On the other hand, we segregate in other important ways that seem not quite right. We have affluent neighborhoods and low-income neighborhoods and there are a host of institutional factors and personal behaviors that reinforce these divides. For example, although illegal, realtors often steer potential homebuyers away from certain “undesirable” neighborhoods. Banks follow questionable lending practices. Local governments zone industrial plants near housing projects. You get the idea.

Capitalizing on these patterns of residence, the political parties gerrymander districts that will help them win elections. Have you seen a map of North Carolina’s Congressional districts? Those long skinny districts and the highly irregular borders are not drawn for convenience; they demarcate the racial composition of the population across the state.

All of these are primarily local issues. They occur because of people’s inherent biases and, with the exception of gerrymandering, they are not established by laws or regulations. They are just the way society seems to work. But, knowingly or not, the Supreme Court’s decision to make the Affordable Care Act’s Medicaid expansion optional for states has created the opportunity for health disparities to be formalized into law, thanks to federalism and our country’s deep partisan divide.

It’s old news that only 26 of our 50 states have decided to expand the Medicaid program to all U.S. citizens residing in their state with incomes below 138% of the federal poverty level, but the expansion has only been a reality for 6 months. Now we are seeing how it is playing out on a personal level. One of the concerns among policymakers was that low-income people would emigrate from non-expansion states and flood into expansion states. A consensus is emerging that, while this may happen to some extent, it is unlikely to be a major issue–mostly because low-income people don’t have the resources to relocate.

What is particularly striking to look at are towns on either side of a state border. In some cases, single towns actually span state lines. And, if one state has expanded Medicaid, while the neighboring state hasn’t, whether or not a low-income person has health insurance may depend on what part of town they live in. Texarkana is one such town, and Annie Lowrey writes about this issue in the New York Times. Her point–and the one I am echoing here–is that we have formalized the unequal treatment of similarly situated persons based on nothing more than where they happen to hang their hat.

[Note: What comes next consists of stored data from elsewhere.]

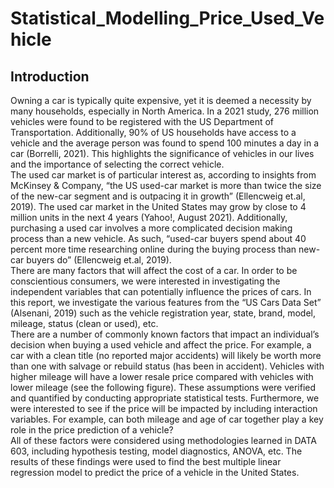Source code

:# Statistical_Modelling_Price_Used_Vehicle

## Introduction
Owning a car is typically quite expensive, yet it is deemed a necessity by many households, especially in North America. In a 2021 study, 276 million vehicles were found to be registered with the US Department of Transportation. Additionally, 90% of US households have access to a vehicle and the average person was found to spend 100 minutes a day in a car (Borrelli, 2021). This highlights the significance of vehicles in our lives and the importance of selecting the correct vehicle.  
The used car market is of particular interest as, according to insights from McKinsey & Company, “the US used-car market is more than twice the size of the new-car segment and is outpacing it in growth” (Ellencweig et.al, 2019). The used car market in the United States may grow by close to 4 million units in the next 4 years (Yahoo!, August 2021). Additionally, purchasing a used car involves a more complicated decision making process than a new vehicle. As such, “used-car buyers spend about 40 percent more time researching online during the buying process than new-car buyers do” (Ellencweig et.al, 2019).  
There are many factors that will affect the cost of a car. In order to be conscientious consumers, we were interested in investigating the independent variables that can potentially influence the prices of cars. In this report, we investigate the various features from the “US Cars Data Set” (Alsenani, 2019) such as the vehicle registration year, state, brand, model, mileage, status (clean or used), etc.  
There are a number of commonly known factors that impact an individual’s decision when buying a used vehicle and affect the price. For example, a car with a clean title (no reported major accidents) will likely be worth more than one with salvage or rebuild status (has been in accident). Vehicles with higher mileage will have a lower resale price compared with vehicles with lower mileage (see the following figure). These assumptions were verified and quantified by conducting appropriate statistical tests.
Furthermore, we were interested to see if the price will be impacted by including interaction variables. For example, can both mileage and age of car together play a key role in the price prediction of a vehicle?  
All of these factors were considered using methodologies learned in DATA 603, including hypothesis testing, model diagnostics, ANOVA, etc. The results of these findings were used to find the best multiple linear regression model to predict the price of a vehicle in the United States.  
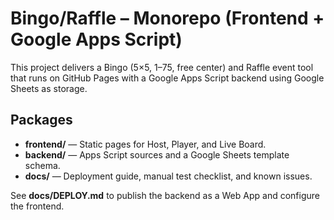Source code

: # Bingo/Raffle – Monorepo (Frontend + Google Apps Script)

This project delivers a Bingo (5×5, 1–75, free center) and Raffle event tool that runs on GitHub Pages with a Google Apps Script backend using Google Sheets as storage.

## Packages
- **frontend/** — Static pages for Host, Player, and Live Board.
- **backend/** — Apps Script sources and a Google Sheets template schema.
- **docs/** — Deployment guide, manual test checklist, and known issues.

See **docs/DEPLOY.md** to publish the backend as a Web App and configure the frontend.
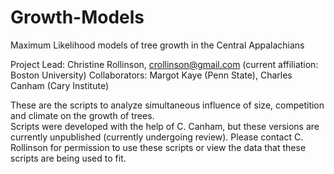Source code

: # Growth-Models
Maximum Likelihood models of tree growth in the Central Appalachians

Project Lead: Christine Rollinson, crollinson@gmail.com (current affiliation: Boston University)
Collaborators: Margot Kaye (Penn State), Charles Canham (Cary Institute)

These are the scripts to analyze simultaneous influence of size, competition and climate on the growth of trees.  
Scripts were developed with the help of C. Canham, but these versions are currently unpublished (currently undergoing review).
Please contact C. Rollinson for permission to use these scripts or view the data that these scripts are being used to fit.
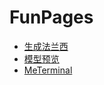 # FunPages

- [生成法兰西](https://dodio12138.github.io/FunPages/page/FlagTransform.html)
- [模型预览](https://dodio12138.github.io/FunPages/page/ThreeJs.html)
- [MeTerminal](https://dodio12138.github.io/MeTerminal/src/index.html)

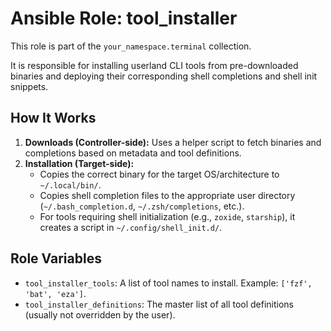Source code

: # Ansible Role: tool_installer

This role is part of the `your_namespace.terminal` collection.

It is responsible for installing userland CLI tools from pre-downloaded binaries and deploying their corresponding shell completions and shell init snippets.

## How It Works

1. **Downloads (Controller-side):** Uses a helper script to fetch binaries and completions based on metadata and tool definitions.
2. **Installation (Target-side):**
    - Copies the correct binary for the target OS/architecture to `~/.local/bin/`.
    - Copies shell completion files to the appropriate user directory (`~/.bash_completion.d`, `~/.zsh/completions`, etc.).
    - For tools requiring shell initialization (e.g., `zoxide`, `starship`), it creates a script in `~/.config/shell_init.d/`.

## Role Variables

- `tool_installer_tools`: A list of tool names to install. Example: `['fzf', 'bat', 'eza']`.
- `tool_installer_definitions`: The master list of all tool definitions (usually not overridden by the user).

Somehow we tend to be okay with this unequal treatment when there’s enough of a buffer in place. For example, if the low-income in California are treated differently than the low-income in Indiana, we’re able to come up with reasons–real or imagined–that allow us to reconcile that to ourselves. But reduce the geographic distance, and focus on the unequal treatment that exists between residents of Chicago, Illinois and Gary, Indiana, and suddenly it gets much harder to ignore. We may all be different, and our differences may be part of what makes us beautiful as a nation, but we are all Americans. As such, it doesn’t seem right to deny some of us health insurance just because we don’t live in the right part of town.